• **Exercise**: Find the word "single" in the data below and copy each line that holds it.

[Collected data]
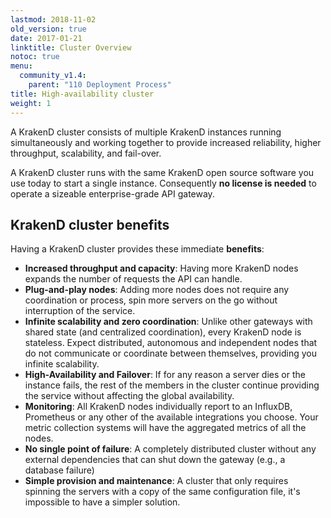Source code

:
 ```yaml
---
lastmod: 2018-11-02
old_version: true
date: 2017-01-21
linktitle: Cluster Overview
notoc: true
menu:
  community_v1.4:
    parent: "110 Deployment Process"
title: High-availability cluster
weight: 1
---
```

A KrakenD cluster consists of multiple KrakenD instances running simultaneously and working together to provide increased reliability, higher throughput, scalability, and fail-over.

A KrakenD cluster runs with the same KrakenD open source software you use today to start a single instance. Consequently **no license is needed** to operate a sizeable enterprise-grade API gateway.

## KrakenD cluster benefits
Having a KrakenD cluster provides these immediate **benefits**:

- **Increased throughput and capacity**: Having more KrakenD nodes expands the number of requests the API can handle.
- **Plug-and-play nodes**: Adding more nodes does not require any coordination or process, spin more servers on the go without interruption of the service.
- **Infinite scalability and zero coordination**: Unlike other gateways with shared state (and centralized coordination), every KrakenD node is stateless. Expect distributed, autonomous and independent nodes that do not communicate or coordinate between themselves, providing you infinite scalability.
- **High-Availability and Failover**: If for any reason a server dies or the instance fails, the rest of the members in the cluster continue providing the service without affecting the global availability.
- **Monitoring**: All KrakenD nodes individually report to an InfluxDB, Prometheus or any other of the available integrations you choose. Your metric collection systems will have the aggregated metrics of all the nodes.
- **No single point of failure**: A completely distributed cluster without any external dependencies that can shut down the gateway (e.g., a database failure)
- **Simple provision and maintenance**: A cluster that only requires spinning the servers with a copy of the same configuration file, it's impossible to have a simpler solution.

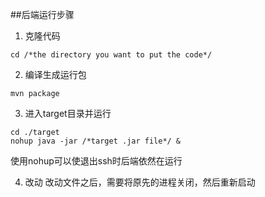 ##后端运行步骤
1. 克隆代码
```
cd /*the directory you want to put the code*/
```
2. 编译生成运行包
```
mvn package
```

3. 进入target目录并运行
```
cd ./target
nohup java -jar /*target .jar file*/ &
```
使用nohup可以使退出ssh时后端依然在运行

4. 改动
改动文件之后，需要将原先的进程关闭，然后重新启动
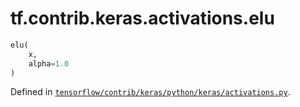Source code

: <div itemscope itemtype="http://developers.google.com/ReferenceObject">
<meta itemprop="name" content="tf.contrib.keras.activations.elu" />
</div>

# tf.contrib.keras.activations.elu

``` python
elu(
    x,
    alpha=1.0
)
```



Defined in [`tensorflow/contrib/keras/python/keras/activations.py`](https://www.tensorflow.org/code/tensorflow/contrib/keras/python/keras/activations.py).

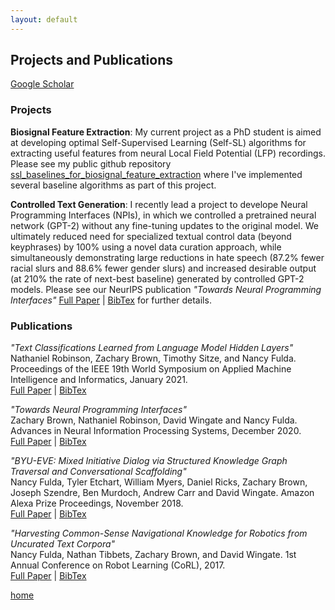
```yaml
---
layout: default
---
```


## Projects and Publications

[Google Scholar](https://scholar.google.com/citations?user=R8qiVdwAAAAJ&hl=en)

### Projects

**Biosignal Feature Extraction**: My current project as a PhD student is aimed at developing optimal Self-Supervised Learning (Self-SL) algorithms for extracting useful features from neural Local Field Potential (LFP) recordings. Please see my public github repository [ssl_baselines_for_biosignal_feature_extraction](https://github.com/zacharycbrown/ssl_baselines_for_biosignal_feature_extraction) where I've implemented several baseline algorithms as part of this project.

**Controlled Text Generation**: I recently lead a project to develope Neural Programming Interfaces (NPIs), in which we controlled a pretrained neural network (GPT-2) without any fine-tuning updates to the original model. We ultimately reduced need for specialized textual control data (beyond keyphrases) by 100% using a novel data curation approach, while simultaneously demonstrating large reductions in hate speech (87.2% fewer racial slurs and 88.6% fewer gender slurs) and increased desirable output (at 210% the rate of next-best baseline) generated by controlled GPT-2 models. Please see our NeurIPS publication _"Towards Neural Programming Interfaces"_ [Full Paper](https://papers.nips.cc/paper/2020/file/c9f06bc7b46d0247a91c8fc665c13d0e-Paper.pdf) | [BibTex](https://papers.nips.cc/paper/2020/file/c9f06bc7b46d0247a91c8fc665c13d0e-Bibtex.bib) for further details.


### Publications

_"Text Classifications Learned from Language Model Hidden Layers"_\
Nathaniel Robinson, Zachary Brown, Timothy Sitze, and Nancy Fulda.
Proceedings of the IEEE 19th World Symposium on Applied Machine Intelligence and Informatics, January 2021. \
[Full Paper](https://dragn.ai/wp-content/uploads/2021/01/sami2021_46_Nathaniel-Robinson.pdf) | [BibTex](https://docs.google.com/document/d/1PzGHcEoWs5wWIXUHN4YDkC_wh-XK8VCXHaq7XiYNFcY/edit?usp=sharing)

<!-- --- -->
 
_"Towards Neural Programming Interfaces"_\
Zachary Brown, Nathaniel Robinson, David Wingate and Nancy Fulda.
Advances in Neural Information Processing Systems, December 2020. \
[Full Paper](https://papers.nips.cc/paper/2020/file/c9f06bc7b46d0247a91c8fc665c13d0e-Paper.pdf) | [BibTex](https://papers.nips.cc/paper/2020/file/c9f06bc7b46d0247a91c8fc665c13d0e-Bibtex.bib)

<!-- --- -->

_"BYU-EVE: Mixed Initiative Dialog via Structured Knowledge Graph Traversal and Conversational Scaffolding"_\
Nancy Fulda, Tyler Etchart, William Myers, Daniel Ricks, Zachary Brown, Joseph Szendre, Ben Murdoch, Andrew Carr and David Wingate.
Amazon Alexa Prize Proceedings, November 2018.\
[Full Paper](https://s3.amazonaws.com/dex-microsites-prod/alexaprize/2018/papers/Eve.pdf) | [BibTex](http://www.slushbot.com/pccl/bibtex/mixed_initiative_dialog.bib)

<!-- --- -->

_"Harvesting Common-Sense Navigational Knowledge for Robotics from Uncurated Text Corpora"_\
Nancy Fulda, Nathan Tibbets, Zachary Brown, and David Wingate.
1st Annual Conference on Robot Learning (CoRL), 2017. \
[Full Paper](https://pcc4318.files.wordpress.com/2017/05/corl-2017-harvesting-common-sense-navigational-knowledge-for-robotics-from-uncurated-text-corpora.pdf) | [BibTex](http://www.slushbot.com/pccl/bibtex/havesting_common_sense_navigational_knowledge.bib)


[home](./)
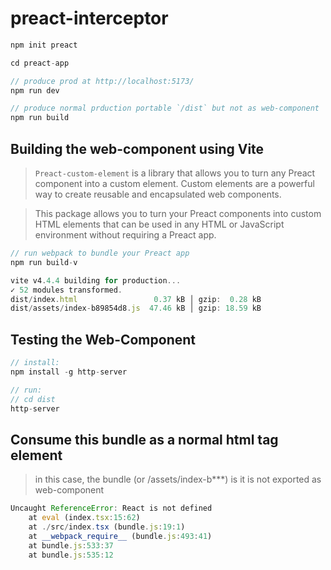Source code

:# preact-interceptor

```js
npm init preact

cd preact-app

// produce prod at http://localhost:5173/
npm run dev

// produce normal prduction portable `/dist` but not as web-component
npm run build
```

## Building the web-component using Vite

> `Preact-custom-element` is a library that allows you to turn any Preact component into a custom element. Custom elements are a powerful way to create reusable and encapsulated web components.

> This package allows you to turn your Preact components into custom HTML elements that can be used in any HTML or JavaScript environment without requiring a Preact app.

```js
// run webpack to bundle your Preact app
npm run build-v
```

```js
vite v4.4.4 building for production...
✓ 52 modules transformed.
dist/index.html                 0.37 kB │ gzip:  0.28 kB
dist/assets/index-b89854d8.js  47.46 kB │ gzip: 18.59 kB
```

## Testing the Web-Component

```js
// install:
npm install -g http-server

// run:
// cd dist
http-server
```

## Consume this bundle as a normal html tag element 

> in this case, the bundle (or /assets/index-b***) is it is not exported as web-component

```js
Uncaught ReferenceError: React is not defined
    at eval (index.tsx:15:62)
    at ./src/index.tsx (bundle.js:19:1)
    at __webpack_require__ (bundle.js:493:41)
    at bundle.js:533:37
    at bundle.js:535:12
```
==
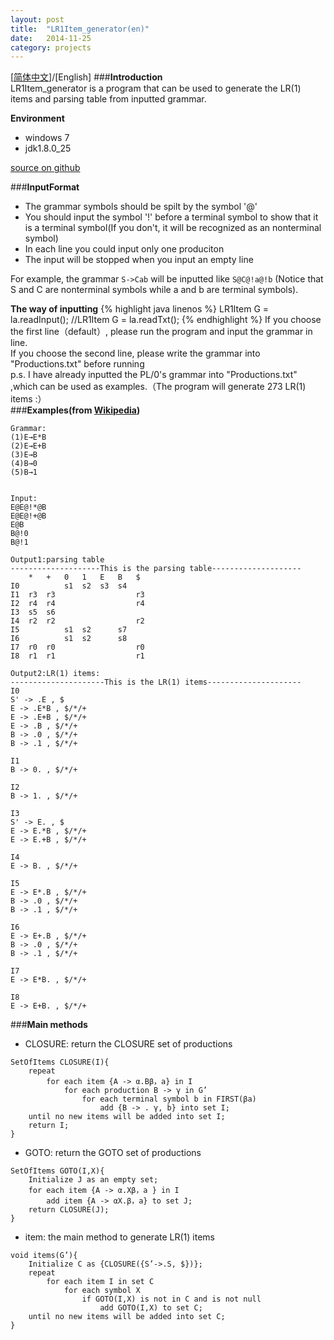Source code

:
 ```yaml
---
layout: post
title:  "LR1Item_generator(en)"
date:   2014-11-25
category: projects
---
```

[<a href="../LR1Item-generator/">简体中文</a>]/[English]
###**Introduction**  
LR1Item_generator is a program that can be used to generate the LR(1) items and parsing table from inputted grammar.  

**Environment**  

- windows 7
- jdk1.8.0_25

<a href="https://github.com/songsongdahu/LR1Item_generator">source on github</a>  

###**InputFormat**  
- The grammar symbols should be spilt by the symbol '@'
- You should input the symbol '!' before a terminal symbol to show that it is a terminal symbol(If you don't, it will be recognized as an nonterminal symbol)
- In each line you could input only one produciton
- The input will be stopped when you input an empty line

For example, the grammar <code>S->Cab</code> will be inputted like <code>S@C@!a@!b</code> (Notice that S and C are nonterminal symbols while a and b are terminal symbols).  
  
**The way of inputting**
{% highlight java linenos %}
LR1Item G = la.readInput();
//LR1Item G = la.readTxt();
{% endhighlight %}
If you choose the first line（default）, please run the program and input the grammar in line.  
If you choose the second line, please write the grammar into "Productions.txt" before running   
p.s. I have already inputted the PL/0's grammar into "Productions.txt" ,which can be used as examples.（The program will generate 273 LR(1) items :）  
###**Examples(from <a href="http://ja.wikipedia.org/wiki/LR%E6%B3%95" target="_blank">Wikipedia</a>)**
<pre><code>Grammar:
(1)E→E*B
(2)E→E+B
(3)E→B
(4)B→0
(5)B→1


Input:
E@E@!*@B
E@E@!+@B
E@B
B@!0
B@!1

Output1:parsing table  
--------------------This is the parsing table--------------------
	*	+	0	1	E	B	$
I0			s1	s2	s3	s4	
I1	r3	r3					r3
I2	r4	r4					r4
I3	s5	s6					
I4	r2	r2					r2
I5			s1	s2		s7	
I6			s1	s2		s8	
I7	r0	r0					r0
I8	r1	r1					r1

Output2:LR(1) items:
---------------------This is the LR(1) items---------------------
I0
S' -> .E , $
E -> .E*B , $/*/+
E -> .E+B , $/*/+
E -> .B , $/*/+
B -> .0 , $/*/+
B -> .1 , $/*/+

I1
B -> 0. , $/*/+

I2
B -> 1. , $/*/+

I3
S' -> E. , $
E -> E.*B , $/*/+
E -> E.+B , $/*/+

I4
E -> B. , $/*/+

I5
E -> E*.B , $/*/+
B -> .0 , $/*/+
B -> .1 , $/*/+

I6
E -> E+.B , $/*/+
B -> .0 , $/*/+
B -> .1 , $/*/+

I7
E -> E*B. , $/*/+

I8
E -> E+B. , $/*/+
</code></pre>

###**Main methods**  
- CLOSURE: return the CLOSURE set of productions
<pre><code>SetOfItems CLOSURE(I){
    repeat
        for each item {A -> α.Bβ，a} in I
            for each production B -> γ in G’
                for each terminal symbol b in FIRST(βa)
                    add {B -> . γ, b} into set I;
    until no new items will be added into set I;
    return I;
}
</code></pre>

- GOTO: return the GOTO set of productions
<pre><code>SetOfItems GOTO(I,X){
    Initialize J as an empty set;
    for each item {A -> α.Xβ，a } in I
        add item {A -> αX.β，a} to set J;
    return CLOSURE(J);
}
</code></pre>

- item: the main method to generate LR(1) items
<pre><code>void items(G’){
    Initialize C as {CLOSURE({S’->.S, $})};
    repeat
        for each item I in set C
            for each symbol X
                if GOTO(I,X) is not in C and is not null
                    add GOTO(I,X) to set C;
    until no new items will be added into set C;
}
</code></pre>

• **Answer for this exercise**:
A KrakenD cluster runs with the same KrakenD open source software you use today to start a single instance. Consequently **no license is needed** to operate a sizeable enterprise-grade API gateway.
- **No single point of failure**: A completely distributed cluster without any external dependencies that can shut down the gateway (e.g., a database failure)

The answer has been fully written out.